Attaque chimique en Syrie : "Cela fait très longtemps que l'on aurait dû intervenir"

Nicolas Tenzer, président du centre d’études et de réflexions pour l’action politique, affirme mardi sur franceinfo qu'il faut "mettre un coup d'arrêt" au régime de Bachar al-Assad en Syrie.

Le Conseil de sécurité de l\'ONU réuni sur la situation en Syrie, le 9 avril.
Le Conseil de sécurité de l'ONU réuni sur la situation en Syrie, le 9 avril. (MOHAMMED ELSHAMY / AFP)

L'Élysée a annoncé dans la nuit de lundi à mardi 10 avril qu'Emmanuel Macron et Donald Trump ont à nouveau échangé au téléphone sur la situation en Syrie. Les deux présidents ont souhaité "une réaction ferme" de la communauté internationale. Nicolas Tenzer, président du centre d’études et de réflexions pour l’action politique, chargé d’enseignement à Sciences-Po Paris, a réagi mardi sur franceinfo à cet échange entre les deux dirigeants, le deuxième en deux jours. 

franceinfo : La communauté internationale doit-elle réagir face à la situation en Syrie ?

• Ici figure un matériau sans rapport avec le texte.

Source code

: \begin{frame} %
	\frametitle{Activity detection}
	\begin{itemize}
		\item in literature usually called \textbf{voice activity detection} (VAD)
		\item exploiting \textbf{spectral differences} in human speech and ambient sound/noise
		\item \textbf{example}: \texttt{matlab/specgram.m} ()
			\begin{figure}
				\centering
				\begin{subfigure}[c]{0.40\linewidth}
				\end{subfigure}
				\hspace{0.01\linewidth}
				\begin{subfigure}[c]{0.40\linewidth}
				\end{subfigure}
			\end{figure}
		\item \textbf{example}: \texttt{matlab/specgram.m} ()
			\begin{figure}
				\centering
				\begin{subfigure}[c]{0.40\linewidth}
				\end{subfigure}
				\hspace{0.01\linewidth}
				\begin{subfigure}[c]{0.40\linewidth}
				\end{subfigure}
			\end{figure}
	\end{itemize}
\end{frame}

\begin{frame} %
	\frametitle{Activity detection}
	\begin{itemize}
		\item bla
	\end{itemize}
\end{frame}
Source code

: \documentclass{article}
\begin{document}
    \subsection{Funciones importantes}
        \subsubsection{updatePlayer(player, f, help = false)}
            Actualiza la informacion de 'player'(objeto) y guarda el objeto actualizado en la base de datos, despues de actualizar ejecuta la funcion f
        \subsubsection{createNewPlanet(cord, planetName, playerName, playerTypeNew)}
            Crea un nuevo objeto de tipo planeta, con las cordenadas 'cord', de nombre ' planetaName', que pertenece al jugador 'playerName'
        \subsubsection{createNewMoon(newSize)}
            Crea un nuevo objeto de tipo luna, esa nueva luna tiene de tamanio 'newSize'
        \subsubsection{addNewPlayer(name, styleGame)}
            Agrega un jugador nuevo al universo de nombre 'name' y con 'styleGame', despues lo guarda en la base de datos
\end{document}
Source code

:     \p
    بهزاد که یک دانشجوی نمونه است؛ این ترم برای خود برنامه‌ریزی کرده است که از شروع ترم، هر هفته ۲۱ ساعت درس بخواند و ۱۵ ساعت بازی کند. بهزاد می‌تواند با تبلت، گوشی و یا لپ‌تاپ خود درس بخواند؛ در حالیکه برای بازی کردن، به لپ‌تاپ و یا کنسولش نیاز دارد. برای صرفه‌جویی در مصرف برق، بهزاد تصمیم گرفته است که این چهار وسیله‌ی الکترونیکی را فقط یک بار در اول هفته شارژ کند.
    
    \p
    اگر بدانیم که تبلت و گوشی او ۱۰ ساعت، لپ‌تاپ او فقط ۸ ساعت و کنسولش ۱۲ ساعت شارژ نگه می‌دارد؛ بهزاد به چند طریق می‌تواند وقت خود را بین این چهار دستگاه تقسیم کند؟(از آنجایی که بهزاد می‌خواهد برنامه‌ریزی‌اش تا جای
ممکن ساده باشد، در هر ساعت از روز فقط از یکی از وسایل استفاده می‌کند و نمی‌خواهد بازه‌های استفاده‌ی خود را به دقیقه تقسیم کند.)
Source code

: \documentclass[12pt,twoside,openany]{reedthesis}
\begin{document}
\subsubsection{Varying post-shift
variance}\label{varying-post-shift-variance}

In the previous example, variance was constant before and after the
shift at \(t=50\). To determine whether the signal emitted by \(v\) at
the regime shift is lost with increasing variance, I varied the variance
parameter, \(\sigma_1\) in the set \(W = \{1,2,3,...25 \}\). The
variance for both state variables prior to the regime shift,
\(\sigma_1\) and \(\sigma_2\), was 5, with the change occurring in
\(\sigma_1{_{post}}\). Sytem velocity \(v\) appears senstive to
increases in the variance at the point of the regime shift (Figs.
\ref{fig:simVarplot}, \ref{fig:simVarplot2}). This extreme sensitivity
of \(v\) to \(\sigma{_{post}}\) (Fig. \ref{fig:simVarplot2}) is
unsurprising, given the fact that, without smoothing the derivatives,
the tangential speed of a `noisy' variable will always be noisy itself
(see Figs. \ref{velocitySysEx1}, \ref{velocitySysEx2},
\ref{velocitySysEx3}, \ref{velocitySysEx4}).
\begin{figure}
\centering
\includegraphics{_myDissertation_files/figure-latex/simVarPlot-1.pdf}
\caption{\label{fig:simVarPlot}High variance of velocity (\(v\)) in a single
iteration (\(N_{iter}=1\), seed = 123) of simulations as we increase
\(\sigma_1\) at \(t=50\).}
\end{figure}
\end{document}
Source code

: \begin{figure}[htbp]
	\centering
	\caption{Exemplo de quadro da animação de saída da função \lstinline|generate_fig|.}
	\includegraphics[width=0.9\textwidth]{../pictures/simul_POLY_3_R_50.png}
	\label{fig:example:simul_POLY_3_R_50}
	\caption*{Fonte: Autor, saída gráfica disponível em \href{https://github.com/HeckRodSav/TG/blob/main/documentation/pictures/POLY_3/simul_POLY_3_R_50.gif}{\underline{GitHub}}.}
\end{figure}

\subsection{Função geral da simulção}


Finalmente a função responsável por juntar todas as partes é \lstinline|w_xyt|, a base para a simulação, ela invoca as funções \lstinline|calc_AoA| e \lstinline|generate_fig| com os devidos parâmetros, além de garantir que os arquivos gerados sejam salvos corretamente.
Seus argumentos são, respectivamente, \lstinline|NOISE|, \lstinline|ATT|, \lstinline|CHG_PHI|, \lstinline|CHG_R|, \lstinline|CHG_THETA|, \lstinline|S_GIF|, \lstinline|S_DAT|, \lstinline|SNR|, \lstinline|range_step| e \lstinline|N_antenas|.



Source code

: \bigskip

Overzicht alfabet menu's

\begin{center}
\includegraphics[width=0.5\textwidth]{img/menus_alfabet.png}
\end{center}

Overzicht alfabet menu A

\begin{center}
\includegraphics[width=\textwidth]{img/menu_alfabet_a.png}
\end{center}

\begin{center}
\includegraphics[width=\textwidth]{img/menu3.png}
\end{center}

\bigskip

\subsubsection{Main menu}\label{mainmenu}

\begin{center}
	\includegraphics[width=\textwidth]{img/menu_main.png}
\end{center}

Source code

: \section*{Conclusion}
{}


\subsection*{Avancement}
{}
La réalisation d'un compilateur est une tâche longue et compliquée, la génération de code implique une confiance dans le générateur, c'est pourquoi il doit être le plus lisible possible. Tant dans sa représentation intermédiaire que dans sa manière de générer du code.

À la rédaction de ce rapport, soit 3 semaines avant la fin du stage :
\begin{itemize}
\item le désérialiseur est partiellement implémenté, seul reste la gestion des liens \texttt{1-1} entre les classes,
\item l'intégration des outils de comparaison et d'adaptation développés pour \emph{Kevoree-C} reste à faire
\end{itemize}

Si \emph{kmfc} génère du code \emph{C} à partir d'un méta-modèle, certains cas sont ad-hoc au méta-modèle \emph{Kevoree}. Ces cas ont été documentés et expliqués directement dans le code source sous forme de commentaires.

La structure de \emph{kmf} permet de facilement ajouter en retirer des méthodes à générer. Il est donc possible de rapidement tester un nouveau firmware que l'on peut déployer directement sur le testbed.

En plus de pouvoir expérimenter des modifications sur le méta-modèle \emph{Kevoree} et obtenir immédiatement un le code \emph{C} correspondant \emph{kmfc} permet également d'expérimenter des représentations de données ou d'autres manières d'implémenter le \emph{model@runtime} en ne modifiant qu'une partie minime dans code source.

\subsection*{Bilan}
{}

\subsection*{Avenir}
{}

Nicolas Tenzer : Cela fait très longtemps que l'on aurait dû intervenir. Si nous étions intervenus en 2013 après les massacres chimiques de la Ghouta cela aurait signifié, peut-être 300 000 morts en moins. Cela aurait signifié aussi, sur le plan stratégique, que nous aurions mis un coup d'arrêt au régime Assad, mais également à la Russie et à son opération de déstabilisation, à son opération criminelle que ce soit en Syrie ou en Ukraine. Donc, aujourd'hui il faut mettre un coup d'arrêt. Ce n'est pas mettre un coup d'arrêt ponctuel, mais avoir un plan pour la Syrie.

Est-ce si simple que cela d'attaquer la Syrie ?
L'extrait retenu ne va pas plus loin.